Climate change threatens to undermine the past 50 years of gains in global public health through extreme heatwaves, threats to food and water systems, and changing patterns of infectious diseases.

Weather and climate extremes are already leading to fatalities and negative health effects in Europe, the briefing reminds. Moreover, vulnerability to heat extremes continues to increase in Europe, due to a growing urban population, chronic health conditions becoming more common, and an increasing number of old people. At the same time, climate change is making some areas in Europe more suitable for various infectious diseases, including dengue fever, Vibrio infections and West Nile fever.

The briefing notes that, while all EU member states have strategies or plans for adaptation, actions addressing the climate threats to health lag behind and could be supported by more knowledge on effective solutions.
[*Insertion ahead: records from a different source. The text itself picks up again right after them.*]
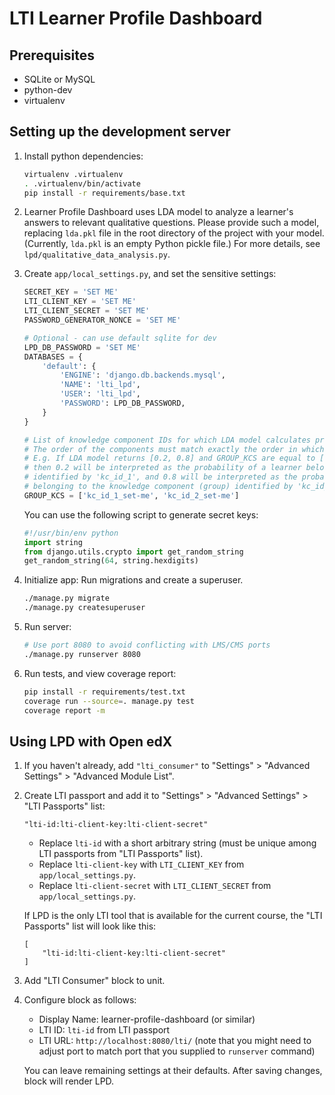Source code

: LTI Learner Profile Dashboard
=============================

Prerequisites
-------------

* SQLite or MySQL
* python-dev
* virtualenv

Setting up the development server
---------------------------------

1. Install python dependencies:

    ```bash
    virtualenv .virtualenv
    . .virtualenv/bin/activate
    pip install -r requirements/base.txt
    ```

1. Learner Profile Dashboard uses LDA model to analyze a learner's answers to relevant qualitative questions.
Please provide such a model, replacing `lda.pkl` file in the root directory of the project with your model.
(Currently, `lda.pkl` is an empty Python pickle file.) For more details, see `lpd/qualitative_data_analysis.py`.

1. Create `app/local_settings.py`, and set the sensitive settings:

    ```python
    SECRET_KEY = 'SET ME'
    LTI_CLIENT_KEY = 'SET ME'
    LTI_CLIENT_SECRET = 'SET ME'
    PASSWORD_GENERATOR_NONCE = 'SET ME'

    # Optional - can use default sqlite for dev
    LPD_DB_PASSWORD = 'SET ME'
    DATABASES = {
        'default': {
            'ENGINE': 'django.db.backends.mysql',
            'NAME': 'lti_lpd',
            'USER': 'lti_lpd',
            'PASSWORD': LPD_DB_PASSWORD,
        }
    }

    # List of knowledge component IDs for which LDA model calculates probabilities.
    # The order of the components must match exactly the order in which probabilities are returned by LDA model.
    # E.g. If LDA model returns [0.2, 0.8] and GROUP_KCS are equal to ['kc_id_1', 'kc_id_2'],
    # then 0.2 will be interpreted as the probability of a learner belonging to the knowledge component (group)
    # identified by 'kc_id_1', and 0.8 will be interpreted as the probability of the learner
    # belonging to the knowledge component (group) identified by 'kc_id_2'.
    GROUP_KCS = ['kc_id_1_set-me', 'kc_id_2_set-me']
    ```

    You can use the following script to generate secret keys:

    ```python
    #!/usr/bin/env python
    import string
    from django.utils.crypto import get_random_string
    get_random_string(64, string.hexdigits)
    ```

1. Initialize app: Run migrations and create a superuser.

    ```bash
    ./manage.py migrate
    ./manage.py createsuperuser
    ```

1. Run server:

    ```bash
    # Use port 8080 to avoid conflicting with LMS/CMS ports
    ./manage.py runserver 8080
    ```

1. Run tests, and view coverage report:

    ```bash
    pip install -r requirements/test.txt
    coverage run --source=. manage.py test
    coverage report -m
    ```

Using LPD with Open edX
-----------------------

1. If you haven't already, add `"lti_consumer"` to "Settings" > "Advanced Settings" > "Advanced Module List".

1. Create LTI passport and add it to "Settings" > "Advanced Settings" > "LTI Passports" list:

    ```
    "lti-id:lti-client-key:lti-client-secret"
    ```

    * Replace `lti-id` with a short arbitrary string (must be unique among LTI passports from "LTI Passports" list).
    * Replace `lti-client-key` with `LTI_CLIENT_KEY` from `app/local_settings.py`.
    * Replace `lti-client-secret` with `LTI_CLIENT_SECRET` from `app/local_settings.py`.

    If LPD is the only LTI tool that is available for the current course, the "LTI Passports" list will look like this:

    ```
    [
        "lti-id:lti-client-key:lti-client-secret"
    ]
    ```

1. Add "LTI Consumer" block to unit.

1. Configure block as follows:

    * Display Name: learner-profile-dashboard (or similar)
    * LTI ID: `lti-id` from LTI passport
    * LTI URL: `http://localhost:8080/lti/` (note that you might need to adjust port to match port that you supplied to `runserver` command)

    You can leave remaining settings at their defaults. After saving changes, block will render LPD.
Moreover, at the local level, adaptation to climate change remains in the domain of the spatial planning, urban design, or environmental departments, and public health professionals should get more involved.

European Climate and Health Observatory

The briefing is published on the new European Climate and Health Observatory, an online platform that provides easy access to a wide range of resources about climate change and health.

The Observatory is a joint project of the European Commission, the EEA and other contributors, which is hosted on Climate-ADAPT by the EEA. It is the first concrete deliverable of the European Commission’s new EU Strategy on Adaptation to Climate Change. This Strategy, which was announced in the European Green Deal, is a key component in making Europe climate-neutral and climate-resilient by 2050.